• RECORDS SHOWN:
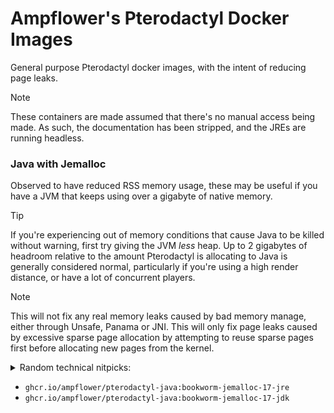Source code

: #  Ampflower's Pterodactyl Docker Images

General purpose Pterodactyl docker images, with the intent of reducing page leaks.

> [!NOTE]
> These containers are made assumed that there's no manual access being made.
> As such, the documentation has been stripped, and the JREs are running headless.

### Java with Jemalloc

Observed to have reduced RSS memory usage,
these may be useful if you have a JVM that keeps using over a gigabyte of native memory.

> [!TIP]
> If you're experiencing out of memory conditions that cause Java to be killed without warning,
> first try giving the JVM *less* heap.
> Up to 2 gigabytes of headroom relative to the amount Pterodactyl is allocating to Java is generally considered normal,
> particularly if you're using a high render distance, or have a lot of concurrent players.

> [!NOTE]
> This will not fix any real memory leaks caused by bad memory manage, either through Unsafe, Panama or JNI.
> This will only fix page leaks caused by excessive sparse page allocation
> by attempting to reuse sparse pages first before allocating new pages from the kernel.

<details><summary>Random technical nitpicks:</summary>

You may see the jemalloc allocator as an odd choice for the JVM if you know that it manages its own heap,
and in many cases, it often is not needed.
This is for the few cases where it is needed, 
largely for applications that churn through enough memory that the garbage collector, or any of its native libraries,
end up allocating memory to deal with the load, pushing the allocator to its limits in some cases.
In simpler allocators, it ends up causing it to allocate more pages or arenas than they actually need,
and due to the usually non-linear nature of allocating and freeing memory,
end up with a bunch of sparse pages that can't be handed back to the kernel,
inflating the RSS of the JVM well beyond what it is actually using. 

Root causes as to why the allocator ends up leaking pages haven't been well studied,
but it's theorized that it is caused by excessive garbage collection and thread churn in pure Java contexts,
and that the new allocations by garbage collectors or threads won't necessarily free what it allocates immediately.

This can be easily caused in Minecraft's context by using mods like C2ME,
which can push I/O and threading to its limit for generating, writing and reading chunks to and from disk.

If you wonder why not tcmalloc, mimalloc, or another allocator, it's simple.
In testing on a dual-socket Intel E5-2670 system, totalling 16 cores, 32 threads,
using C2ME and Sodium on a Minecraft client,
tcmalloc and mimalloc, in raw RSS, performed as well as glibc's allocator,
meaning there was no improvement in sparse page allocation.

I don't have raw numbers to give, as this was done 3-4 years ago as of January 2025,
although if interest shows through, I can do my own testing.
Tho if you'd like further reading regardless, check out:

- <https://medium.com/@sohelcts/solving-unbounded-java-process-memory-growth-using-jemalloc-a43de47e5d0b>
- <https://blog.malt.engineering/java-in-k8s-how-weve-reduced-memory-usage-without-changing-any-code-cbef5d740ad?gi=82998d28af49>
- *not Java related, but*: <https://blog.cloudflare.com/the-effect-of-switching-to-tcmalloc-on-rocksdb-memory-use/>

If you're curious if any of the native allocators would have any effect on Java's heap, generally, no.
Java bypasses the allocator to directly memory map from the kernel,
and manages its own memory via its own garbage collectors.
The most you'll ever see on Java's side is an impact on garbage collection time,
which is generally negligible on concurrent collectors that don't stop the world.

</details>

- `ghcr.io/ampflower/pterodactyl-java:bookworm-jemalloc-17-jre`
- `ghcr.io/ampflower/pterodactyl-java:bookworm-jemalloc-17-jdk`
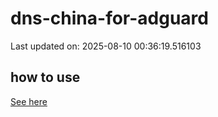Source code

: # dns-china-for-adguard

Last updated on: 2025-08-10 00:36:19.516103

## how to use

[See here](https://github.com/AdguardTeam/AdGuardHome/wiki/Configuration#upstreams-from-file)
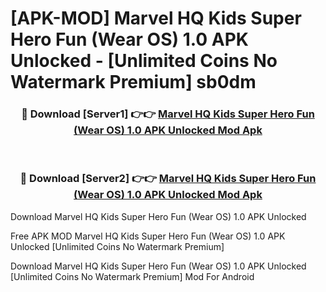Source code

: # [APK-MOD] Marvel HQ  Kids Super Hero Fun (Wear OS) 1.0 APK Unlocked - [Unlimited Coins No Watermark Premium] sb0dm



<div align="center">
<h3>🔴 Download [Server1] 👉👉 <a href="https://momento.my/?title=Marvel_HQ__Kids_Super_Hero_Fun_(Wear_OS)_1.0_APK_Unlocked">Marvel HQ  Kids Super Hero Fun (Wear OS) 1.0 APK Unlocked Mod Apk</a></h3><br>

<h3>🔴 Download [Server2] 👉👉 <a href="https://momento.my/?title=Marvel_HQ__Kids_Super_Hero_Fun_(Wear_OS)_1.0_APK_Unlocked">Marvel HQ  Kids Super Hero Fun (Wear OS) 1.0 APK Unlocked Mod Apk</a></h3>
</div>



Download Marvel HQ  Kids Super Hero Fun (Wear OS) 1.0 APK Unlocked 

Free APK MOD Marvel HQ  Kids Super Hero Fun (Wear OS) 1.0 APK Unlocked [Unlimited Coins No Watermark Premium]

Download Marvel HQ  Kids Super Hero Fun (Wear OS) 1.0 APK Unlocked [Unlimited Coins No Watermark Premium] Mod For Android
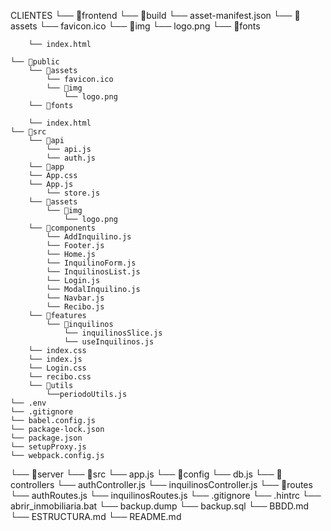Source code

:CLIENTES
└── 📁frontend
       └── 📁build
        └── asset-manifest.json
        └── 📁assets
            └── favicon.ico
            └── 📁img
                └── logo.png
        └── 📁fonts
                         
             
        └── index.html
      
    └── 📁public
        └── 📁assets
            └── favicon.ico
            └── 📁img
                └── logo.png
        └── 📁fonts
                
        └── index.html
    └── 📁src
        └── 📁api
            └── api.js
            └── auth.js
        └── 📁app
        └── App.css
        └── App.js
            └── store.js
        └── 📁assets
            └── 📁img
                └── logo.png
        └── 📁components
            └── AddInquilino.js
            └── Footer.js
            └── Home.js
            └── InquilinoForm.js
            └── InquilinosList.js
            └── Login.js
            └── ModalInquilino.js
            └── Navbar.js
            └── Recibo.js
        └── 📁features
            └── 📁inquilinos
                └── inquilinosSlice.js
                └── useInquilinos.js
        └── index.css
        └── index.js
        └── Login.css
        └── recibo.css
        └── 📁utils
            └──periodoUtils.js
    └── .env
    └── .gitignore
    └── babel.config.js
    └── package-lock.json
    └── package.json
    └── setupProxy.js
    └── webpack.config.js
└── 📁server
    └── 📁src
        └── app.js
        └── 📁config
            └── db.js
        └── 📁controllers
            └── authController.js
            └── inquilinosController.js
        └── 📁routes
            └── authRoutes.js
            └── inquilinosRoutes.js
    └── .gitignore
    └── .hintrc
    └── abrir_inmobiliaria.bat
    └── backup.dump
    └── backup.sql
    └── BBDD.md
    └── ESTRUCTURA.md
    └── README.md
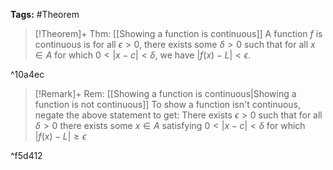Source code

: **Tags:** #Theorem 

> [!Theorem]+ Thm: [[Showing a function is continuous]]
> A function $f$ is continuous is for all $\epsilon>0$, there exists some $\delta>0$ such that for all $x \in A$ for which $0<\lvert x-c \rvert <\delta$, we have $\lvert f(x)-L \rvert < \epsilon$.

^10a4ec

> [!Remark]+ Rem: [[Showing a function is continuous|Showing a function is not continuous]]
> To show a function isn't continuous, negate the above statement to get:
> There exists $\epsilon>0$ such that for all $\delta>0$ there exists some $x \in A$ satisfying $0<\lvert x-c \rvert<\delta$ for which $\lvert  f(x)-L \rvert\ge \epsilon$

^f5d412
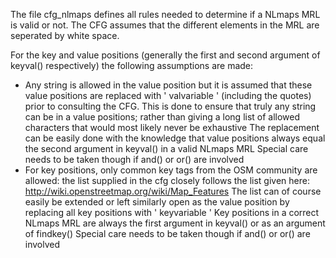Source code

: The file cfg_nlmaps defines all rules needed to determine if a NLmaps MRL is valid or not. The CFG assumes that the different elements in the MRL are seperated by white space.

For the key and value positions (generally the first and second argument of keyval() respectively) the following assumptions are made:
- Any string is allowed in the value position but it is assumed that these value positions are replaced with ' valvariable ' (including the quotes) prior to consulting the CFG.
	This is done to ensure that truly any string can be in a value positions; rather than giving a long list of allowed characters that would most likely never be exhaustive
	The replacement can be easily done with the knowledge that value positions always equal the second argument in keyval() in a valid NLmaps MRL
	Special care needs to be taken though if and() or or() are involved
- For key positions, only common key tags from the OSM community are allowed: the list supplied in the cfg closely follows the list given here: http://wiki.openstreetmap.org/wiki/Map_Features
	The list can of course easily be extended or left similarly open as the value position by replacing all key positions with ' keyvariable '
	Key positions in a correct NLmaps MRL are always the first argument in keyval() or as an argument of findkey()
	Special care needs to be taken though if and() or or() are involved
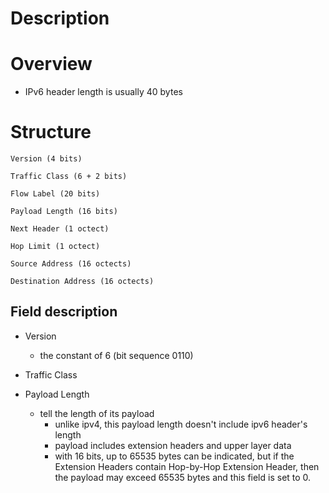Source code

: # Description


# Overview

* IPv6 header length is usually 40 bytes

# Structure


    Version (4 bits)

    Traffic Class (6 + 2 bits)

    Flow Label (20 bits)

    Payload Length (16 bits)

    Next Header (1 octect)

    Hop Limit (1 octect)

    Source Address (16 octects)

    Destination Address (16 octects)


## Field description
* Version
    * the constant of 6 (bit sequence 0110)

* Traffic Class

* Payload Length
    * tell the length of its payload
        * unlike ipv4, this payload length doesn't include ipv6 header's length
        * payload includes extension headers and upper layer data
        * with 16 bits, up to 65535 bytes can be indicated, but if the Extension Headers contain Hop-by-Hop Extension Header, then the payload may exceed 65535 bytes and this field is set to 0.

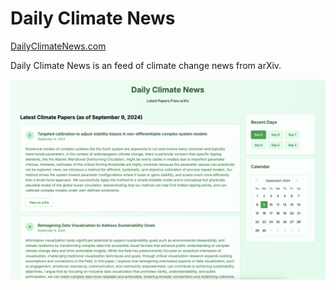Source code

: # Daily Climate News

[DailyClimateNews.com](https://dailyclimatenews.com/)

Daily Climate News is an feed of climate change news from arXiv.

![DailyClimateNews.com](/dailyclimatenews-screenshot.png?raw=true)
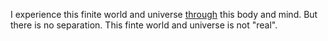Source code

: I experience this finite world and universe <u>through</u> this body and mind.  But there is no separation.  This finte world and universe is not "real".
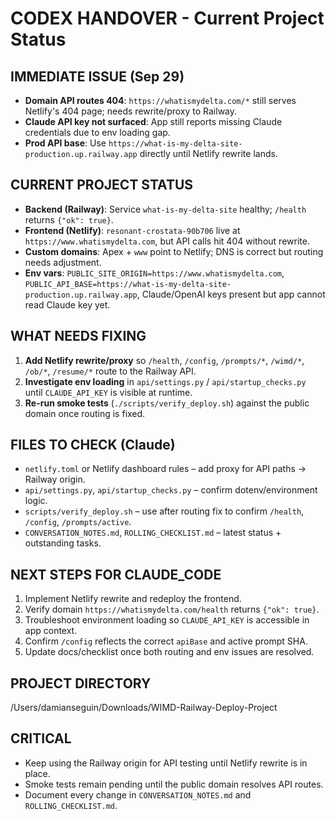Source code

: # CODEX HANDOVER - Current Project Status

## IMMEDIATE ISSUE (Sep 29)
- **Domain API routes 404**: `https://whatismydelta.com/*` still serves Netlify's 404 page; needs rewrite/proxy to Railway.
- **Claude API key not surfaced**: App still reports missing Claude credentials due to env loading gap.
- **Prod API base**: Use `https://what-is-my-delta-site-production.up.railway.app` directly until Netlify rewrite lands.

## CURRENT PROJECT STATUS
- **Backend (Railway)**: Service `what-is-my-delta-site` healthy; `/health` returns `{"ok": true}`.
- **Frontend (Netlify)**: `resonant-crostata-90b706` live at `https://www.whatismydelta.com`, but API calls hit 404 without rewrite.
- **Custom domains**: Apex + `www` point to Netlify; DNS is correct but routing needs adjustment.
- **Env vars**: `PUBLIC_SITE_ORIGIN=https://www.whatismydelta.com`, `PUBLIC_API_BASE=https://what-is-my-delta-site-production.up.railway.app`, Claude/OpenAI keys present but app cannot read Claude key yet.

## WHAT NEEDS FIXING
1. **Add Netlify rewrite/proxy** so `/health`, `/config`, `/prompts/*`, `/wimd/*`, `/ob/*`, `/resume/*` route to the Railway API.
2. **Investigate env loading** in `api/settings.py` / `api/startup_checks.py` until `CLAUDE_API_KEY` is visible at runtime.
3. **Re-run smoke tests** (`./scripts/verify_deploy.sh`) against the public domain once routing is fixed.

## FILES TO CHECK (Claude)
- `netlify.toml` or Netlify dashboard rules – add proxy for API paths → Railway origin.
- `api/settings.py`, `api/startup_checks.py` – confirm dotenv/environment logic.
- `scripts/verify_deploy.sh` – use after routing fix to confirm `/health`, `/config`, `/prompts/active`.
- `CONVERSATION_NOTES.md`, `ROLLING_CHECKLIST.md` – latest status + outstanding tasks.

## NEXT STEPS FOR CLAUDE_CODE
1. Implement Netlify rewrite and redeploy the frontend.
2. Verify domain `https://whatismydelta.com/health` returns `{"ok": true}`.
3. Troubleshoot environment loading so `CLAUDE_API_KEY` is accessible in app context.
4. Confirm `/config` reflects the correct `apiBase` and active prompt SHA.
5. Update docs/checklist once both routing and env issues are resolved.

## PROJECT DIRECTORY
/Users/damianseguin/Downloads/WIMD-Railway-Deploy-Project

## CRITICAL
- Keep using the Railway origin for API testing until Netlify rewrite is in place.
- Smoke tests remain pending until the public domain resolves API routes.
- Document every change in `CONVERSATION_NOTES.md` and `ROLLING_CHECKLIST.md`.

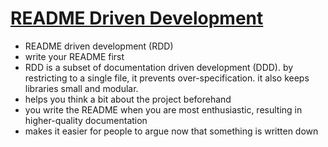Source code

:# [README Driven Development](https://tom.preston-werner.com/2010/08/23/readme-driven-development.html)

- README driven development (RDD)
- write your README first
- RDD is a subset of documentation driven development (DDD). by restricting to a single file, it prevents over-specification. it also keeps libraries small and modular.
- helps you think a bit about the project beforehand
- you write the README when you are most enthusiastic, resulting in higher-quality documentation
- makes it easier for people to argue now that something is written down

• TASK TO CARRY OUT: Your task is to say how many lines in the entries above contain the word "allowed". Please write only the number.

• RESPONSE BELOW: 3